Posted to user@spark.apache.org by ayan guha <gu...@gmail.com> on 2017/07/21 20:25:59 UTC

Re: Spark Data Frame Writer - Range Partiotioning

How about creating a partituon column and use it?

On Sat, 22 Jul 2017 at 2:47 am, Jain, Nishit <nj...@underarmour.com> wrote:

> Is it possible to have Spark Data Frame Writer write based on
> RangePartioning?
>
> For Ex -
>
> I have 10 distinct values for column_a, say 1 to 10.
>
> df.write
> .partitionBy("column_a")
>
> Above code by default will create 10 folders .. column_a=1,column_a=2
> ...column_a=10
>
> I want to see if it is possible to have these partitions based on bucket -
> col_a=1to5, col_a=5-10 .. or something like that? Then also have query
> engine respect it
>
> Thanks,
>
> Nishit
>
-- 
Best Regards,
Ayan Guha

Re: Spark Data Frame Writer - Range Partiotioning

Posted by "Jain, Nishit" <nj...@underarmour.com>.
But wouldn’t partitioning column partition the data only in Spark RDD? Would it also partition columns at disk when data is written (diving data in folders)?

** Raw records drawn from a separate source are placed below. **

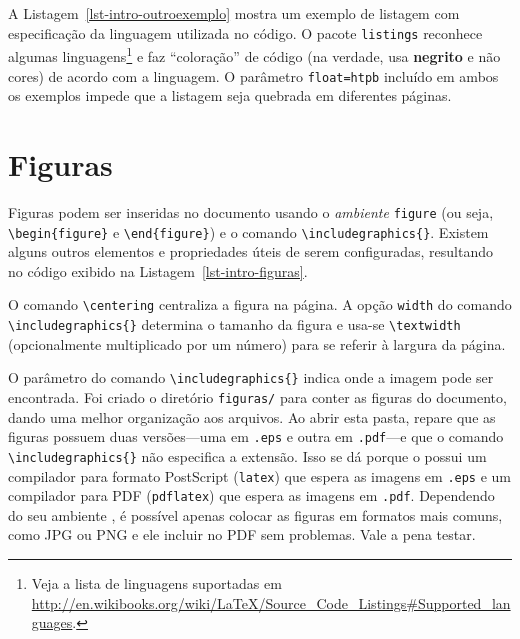 A Listagem~\ref{lst-intro-outroexemplo} mostra um exemplo de listagem com especificação da linguagem utilizada no código. O pacote \texttt{listings} reconhece algumas linguagens\footnote{Veja a lista de linguagens suportadas em \url{http://en.wikibooks.org/wiki/LaTeX/Source\_Code\_Listings\#Supported_languages}.} e faz ``coloração'' de código (na verdade, usa \textbf{negrito} e não cores) de acordo com a linguagem. O parâmetro \texttt{float=htpb} incluído em ambos os exemplos impede que a listagem seja quebrada em diferentes páginas.





\section{Figuras}
\label{sec-intro-figuras}

Figuras podem ser inseridas no documento usando o \emph{ambiente} \texttt{figure} (ou seja, \texttt{\textbackslash begin\{figure\}} e \texttt{\textbackslash end\{figure\}}) e o comando \texttt{\textbackslash includegraphics\{\}}. Existem alguns outros elementos e propriedades úteis de serem configuradas, resultando no código exibido na Listagem~\ref{lst-intro-figuras}.



O comando \texttt{\textbackslash centering} centraliza a figura na página. A opção \texttt{width} do comando \texttt{\textbackslash includegraphics\{\}} determina o tamanho da figura e usa-se \texttt{\textbackslash textwidth} (opcionalmente multiplicado por um número) para se referir à largura da página.

O parâmetro do comando \texttt{\textbackslash includegraphics\{\}} indica onde a imagem pode ser encontrada. Foi criado o diretório \texttt{figuras/} para conter as figuras do documento, dando uma melhor organização aos arquivos. Ao abrir esta pasta, repare que as figuras possuem duas versões---uma em \texttt{.eps} e outra em \texttt{.pdf}---e que o comando \texttt{\textbackslash includegraphics\{\}} não especifica a extensão. Isso se dá porque o \latex possui um compilador para formato PostScript (\texttt{latex}) que espera as imagens em \texttt{.eps} e um compilador para PDF (\texttt{pdflatex}) que espera as imagens em \texttt{.pdf}. Dependendo do seu ambiente \latex, é possível apenas colocar as figuras em formatos mais comuns, como JPG ou PNG e ele incluir no PDF sem problemas. Vale a pena testar.


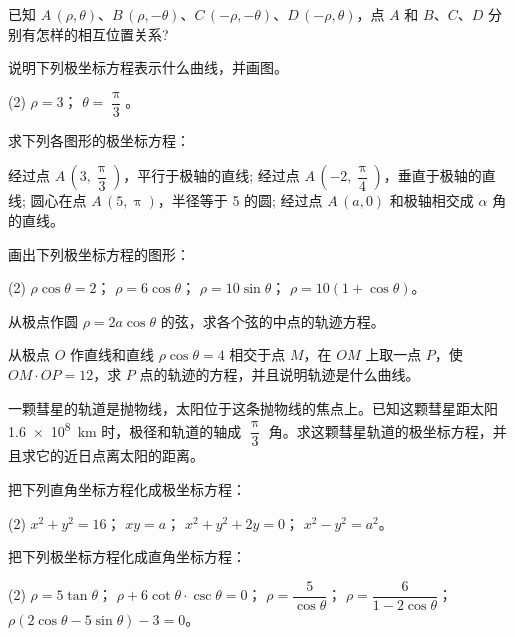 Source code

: \begin{Exercise}
  \begin{question}
    \item 已知 $A\,(\rho,\theta)$、$B\,(\rho,-\theta)$、$C\,(-\rho,-\theta)$、$D\,(-\rho,\theta)$，点 $A$ 和 $B$、$C$、$D$ 分别有怎样的相互位置关系?
    \item 说明下列极坐标方程表示什么曲线，并画图。
    \begin{tasks}(2)
      \task $\rho=3$；
      \task $\theta=\dfrac{\uppi}{3}$。
    \end{tasks}
    \item 求下列各图形的极坐标方程：
    \begin{tasks}
      \task 经过点 $A\,(3,\dfrac{\uppi}{3})$，平行于极轴的直线;
      \task 经过点 $A\,(-2,\dfrac{\uppi}{4})$，垂直于极轴的直线;
      \task 圆心在点 $A\,(5,\uppi)$，半径等于 5 的圆;
      \task 经过点 $A\,(a,0)$ 和极轴相交成 $\alpha$ 角的直线。
    \end{tasks}
    \item 画出下列极坐标方程的图形：
    \begin{tasks}(2)
      \task $\rho\cos\theta=2$；
      \task $\rho=6\cos\theta$；
      \task $\rho=10\sin\theta$；
      \task $\rho=10(1+\cos\theta)$。
    \end{tasks}
    \item 从极点作圆 $\rho=2a\cos\theta$ 的弦，求各个弦的中点的轨迹方程。
    \item 从极点 $O$ 作直线和直线 $\rho\cos\theta=4$ 相交于点 $M$，在 $OM$ 上取一点 $P$，使 $OM\cdot OP=12$，求 $P$ 点的轨迹的方程，并且说明轨迹是什么曲线。
    \item 一颗彗星的轨道是抛物线，太阳位于这条抛物线的焦点上。已知这颗彗星距太阳 \qty{1.6e8}{km} 时，极径和轨道的轴成 $\dfrac{\uppi}{3}$ 角。求这颗彗星轨道的极坐标方程，并且求它的近日点离太阳的距离。
    \item 把下列直角坐标方程化成极坐标方程：
    \begin{tasks}(2)
      \task $x^2+y^2=16$；
      \task $xy=a$；
      \task $x^2+y^2+2y=0$；
      \task $x^2-y^2=a^2$。
    \end{tasks}
    \item 把下列极坐标方程化成直角坐标方程：
    \begin{tasks}(2)
      \task $\rho=5\tan\theta$；
      \task $\rho+6\cot\theta\cdot\csc\theta=0$；
      \task $\rho=\dfrac{5}{\cos\theta}$；
      \task $\rho=\dfrac{6}{1-2\cos\theta}$；
      \task $\rho(2\cos\theta-5\sin\theta)-3=0$。
    \end{tasks}

\end{question}
\end{Exercise}

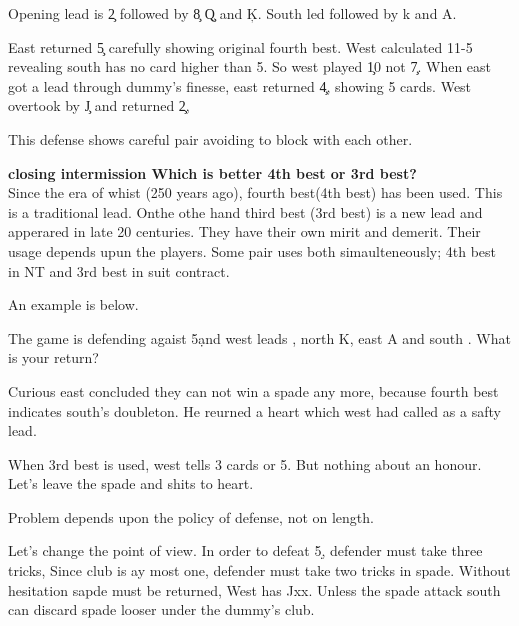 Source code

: Opening lead is \c 2 followed by \c 8 \c Q and \c K.
South led  followed by  \s k and \s A.

East returned \c 5 carefully showing original fourth best.
West calculated 11-5 revealing south has no card higher than
5. So west played \c 10 not \c 7. When east got a lead  
through dummy's finesse, east returned \c 4, showing 5 cards.
West overtook by \c J and returned \c 2,

This defense shows careful pair avoiding to block 
with each other.

\vspace{0.5cm}

{\bf closing intermission  Which is better 4th best or 3rd best?}\\

Since the era of whist (250 years ago), fourth best(4th best)
 has been used.
This is a traditional lead. Onthe othe hand third best (3rd best)
is a new lead and apperared in late 20 centuries.
They have their own mirit and demerit. Their usage depends upun the
players. Some pair uses both simaulteneously; 4th best in NT and 
3rd best in suit contract.

An example is below.\\

\begin{quote}
%
  {}%
  {\hand{-}{-}{-}{-}}
  {}%
 {\hand{-}{-}{-}{-}}
\end{quote}

The game is defending agaist 5\d and west leads ,
north \s K, east \s A and south . What is your return?

Curious east concluded they can not win a spade any more,
because fourth best indicates south's doubleton. He reurned
a heart which west had called as a safty lead.

When 3rd best is used, west tells 3 cards or 5. But
nothing about an honour. Let's leave the spade and shits to 
heart.

Problem depends upon the policy of defense, not on length.

Let's change the point of view. In order to defeat 5\d ,
defender must take three tricks, Since club is ay most one,
defender must take two tricks in spade. Without hesitation
sapde must be returned, West has Jxx. Unless the spade attack
south can discard spade looser under the dummy's club.

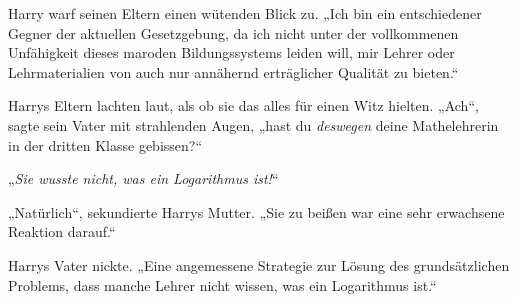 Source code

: Harry warf seinen Eltern einen wütenden Blick zu. „Ich bin ein entschiedener Gegner der aktuellen Gesetzgebung, da ich nicht unter der vollkommenen Unfähigkeit dieses maroden Bildungssystems leiden will, mir Lehrer oder Lehrmaterialien von auch nur annähernd erträglicher Qualität zu bieten.“

Harrys Eltern lachten laut, als ob sie das alles für einen Witz hielten. „Ach“, sagte sein Vater mit strahlenden Augen, „hast du \emph{deswegen} deine Mathelehrerin in der dritten Klasse gebissen?“

„\emph{Sie wusste nicht, was ein Logarithmus ist!}“%

„Natürlich“, sekundierte Harrys Mutter. „Sie zu beißen war eine sehr erwachsene Reaktion darauf.“

Harrys Vater nickte. „Eine angemessene Strategie zur Lösung des grundsätzlichen Problems, dass manche Lehrer nicht wissen, was ein Logarithmus ist.“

From: ayan guha <gu...@gmail.com>>
Date: Friday, July 21, 2017 at 3:25 PM
To: "Jain, Nishit" <nj...@underarmour.com>>, "user@spark.apache.org<ma...@spark.apache.org>" <us...@spark.apache.org>>
Subject: Re: Spark Data Frame Writer - Range Partiotioning

How about creating a partituon column and use it?

On Sat, 22 Jul 2017 at 2:47 am, Jain, Nishit <nj...@underarmour.com>> wrote:

Is it possible to have Spark Data Frame Writer write based on RangePartioning?

For Ex -

I have 10 distinct values for column_a, say 1 to 10.

df.write
.partitionBy("column_a")


Above code by default will create 10 folders .. column_a=1,column_a=2 ...column_a=10

I want to see if it is possible to have these partitions based on bucket - col_a=1to5, col_a=5-10 .. or something like that? Then also have query engine respect it

Thanks,

Nishit

--
Best Regards,
Ayan Guha